▶ _YOUR OBJECTIVE_
Filter the data for lines with the word "Vision", then copy every line so identified.

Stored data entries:

⁂

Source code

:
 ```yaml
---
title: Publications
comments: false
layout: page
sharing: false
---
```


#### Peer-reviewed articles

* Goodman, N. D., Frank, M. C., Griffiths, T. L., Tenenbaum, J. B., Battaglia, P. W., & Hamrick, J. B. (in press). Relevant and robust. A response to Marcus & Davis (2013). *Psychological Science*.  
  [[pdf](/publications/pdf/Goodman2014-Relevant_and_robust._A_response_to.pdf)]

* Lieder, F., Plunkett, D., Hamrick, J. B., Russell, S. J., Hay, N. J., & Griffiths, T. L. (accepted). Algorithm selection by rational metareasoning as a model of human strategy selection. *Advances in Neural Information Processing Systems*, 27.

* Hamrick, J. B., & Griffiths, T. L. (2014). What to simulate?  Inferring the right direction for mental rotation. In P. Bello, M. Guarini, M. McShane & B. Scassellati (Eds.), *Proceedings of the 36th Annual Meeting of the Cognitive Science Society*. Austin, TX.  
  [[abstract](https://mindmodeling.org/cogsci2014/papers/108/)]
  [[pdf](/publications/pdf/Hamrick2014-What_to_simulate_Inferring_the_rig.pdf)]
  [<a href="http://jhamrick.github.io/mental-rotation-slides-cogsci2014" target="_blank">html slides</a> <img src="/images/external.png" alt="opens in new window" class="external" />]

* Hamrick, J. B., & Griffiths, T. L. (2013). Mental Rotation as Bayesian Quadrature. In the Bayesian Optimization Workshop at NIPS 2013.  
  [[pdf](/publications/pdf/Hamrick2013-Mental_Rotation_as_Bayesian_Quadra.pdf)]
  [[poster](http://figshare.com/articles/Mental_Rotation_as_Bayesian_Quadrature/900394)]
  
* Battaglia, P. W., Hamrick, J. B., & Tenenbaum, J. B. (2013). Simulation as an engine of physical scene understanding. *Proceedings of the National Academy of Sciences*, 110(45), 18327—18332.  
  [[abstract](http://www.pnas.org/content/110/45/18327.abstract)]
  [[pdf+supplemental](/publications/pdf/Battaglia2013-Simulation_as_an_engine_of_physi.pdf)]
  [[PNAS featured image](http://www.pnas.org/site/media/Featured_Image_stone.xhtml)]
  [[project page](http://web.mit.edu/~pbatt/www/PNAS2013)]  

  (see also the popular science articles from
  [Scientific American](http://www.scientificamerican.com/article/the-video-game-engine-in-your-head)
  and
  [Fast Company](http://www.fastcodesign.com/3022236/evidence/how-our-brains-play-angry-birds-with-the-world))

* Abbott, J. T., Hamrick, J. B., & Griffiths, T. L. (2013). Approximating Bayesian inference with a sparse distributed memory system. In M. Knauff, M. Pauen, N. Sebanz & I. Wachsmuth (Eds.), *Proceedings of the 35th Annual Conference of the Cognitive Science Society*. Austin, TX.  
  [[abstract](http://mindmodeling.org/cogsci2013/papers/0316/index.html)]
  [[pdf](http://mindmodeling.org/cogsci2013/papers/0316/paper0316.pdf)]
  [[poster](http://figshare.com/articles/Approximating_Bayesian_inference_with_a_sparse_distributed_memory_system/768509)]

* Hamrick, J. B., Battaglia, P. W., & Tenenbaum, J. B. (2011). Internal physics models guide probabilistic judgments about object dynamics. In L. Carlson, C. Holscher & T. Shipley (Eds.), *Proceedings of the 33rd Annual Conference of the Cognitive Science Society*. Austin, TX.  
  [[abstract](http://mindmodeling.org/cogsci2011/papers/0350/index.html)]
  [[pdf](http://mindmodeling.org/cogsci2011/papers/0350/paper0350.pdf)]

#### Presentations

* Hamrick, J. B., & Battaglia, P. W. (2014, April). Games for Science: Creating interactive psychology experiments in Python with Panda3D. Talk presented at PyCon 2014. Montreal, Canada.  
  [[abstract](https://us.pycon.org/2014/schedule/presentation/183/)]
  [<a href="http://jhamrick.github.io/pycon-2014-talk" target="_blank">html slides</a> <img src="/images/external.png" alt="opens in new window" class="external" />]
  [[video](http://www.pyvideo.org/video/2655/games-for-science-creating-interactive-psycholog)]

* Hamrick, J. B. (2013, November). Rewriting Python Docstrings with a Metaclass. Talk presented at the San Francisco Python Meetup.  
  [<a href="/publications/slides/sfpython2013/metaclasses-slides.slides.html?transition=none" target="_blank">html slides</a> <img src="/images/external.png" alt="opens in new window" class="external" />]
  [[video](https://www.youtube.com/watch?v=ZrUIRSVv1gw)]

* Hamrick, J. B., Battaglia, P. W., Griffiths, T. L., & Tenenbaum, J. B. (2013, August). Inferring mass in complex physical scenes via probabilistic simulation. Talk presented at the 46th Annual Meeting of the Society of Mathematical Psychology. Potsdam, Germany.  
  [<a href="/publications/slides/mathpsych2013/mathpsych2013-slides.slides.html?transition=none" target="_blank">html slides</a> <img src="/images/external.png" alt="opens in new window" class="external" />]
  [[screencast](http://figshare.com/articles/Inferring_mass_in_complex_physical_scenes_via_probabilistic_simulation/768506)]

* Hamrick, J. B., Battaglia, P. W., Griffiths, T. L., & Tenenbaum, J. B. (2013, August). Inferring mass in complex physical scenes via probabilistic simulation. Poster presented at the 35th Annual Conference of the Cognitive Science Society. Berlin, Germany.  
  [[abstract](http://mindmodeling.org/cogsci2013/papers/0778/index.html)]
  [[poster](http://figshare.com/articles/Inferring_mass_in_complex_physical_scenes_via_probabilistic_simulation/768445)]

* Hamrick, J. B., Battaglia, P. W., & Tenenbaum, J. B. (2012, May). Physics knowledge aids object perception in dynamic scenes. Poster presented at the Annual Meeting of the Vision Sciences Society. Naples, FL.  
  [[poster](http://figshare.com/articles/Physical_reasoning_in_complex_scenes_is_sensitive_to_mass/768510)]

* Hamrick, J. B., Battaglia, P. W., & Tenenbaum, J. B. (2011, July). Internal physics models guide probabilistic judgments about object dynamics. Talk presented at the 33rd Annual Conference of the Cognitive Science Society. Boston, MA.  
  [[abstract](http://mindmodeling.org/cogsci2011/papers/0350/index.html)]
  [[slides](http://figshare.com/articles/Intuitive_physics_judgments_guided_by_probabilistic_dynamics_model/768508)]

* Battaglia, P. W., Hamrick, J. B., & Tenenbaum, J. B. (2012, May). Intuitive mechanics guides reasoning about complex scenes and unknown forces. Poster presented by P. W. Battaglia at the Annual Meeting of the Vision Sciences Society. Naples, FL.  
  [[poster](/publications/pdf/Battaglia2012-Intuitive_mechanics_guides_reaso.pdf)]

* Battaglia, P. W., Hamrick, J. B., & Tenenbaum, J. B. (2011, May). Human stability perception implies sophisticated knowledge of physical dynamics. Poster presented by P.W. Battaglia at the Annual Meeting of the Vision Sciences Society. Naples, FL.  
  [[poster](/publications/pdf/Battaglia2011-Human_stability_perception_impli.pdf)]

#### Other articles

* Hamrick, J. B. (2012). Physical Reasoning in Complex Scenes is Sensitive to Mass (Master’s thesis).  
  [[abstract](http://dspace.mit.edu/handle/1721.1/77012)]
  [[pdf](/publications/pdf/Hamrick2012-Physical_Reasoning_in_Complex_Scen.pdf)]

⁂

▶ _ANSWER SPACE_
* Hamrick, J. B., Battaglia, P. W., & Tenenbaum, J. B. (2012, May). Physics knowledge aids object perception in dynamic scenes. Poster presented at the Annual Meeting of the Vision Sciences Society. Naples, FL.  
* Battaglia, P. W., Hamrick, J. B., & Tenenbaum, J. B. (2012, May). Intuitive mechanics guides reasoning about complex scenes and unknown forces. Poster presented by P. W. Battaglia at the Annual Meeting of the Vision Sciences Society. Naples, FL.  
* Battaglia, P. W., Hamrick, J. B., & Tenenbaum, J. B. (2011, May). Human stability perception implies sophisticated knowledge of physical dynamics. Poster presented by P.W. Battaglia at the Annual Meeting of the Vision Sciences Society. Naples, FL.  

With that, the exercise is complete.